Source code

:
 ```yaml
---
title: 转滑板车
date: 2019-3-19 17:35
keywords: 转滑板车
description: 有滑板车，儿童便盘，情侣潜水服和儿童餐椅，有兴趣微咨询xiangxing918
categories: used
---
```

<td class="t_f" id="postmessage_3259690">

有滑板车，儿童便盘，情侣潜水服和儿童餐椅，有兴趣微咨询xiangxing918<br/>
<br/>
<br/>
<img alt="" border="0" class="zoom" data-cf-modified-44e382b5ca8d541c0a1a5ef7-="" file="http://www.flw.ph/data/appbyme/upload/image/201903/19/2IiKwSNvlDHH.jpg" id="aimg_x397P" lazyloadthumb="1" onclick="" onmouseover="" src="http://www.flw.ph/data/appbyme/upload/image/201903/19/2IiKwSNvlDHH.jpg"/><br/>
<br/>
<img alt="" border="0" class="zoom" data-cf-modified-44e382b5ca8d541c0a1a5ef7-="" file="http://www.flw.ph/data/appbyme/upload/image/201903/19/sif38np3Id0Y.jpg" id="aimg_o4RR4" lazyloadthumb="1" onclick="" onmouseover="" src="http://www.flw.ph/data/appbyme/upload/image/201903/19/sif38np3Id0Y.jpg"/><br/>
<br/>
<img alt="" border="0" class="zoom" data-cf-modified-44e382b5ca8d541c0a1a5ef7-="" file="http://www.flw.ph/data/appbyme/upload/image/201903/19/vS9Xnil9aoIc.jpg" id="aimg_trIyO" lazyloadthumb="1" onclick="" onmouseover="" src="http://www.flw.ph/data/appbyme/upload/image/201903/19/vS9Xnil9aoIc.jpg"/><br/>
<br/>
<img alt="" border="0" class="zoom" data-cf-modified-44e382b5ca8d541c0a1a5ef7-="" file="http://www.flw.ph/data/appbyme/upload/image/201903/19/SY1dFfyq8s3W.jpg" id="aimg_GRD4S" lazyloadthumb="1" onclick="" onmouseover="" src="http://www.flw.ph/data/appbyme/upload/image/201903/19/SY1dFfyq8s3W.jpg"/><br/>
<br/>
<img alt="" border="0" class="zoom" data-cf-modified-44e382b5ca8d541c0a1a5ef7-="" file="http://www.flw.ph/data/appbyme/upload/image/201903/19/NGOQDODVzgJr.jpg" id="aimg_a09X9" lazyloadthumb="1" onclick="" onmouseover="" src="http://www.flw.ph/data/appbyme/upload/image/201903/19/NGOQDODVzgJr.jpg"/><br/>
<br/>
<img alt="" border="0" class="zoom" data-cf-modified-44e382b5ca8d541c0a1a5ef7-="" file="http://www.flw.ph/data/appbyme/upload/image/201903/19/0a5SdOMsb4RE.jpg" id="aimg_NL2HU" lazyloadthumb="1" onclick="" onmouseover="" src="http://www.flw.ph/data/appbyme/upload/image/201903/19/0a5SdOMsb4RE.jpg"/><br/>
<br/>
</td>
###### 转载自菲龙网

═══

Report each line in the data above that holds the word "儿童便盘" by copying it.

description: 有滑板车，儿童便盘，情侣潜水服和儿童餐椅，有兴趣微咨询xiangxing918
有滑板车，儿童便盘，情侣潜水服和儿童餐椅，有兴趣微咨询xiangxing918<br/>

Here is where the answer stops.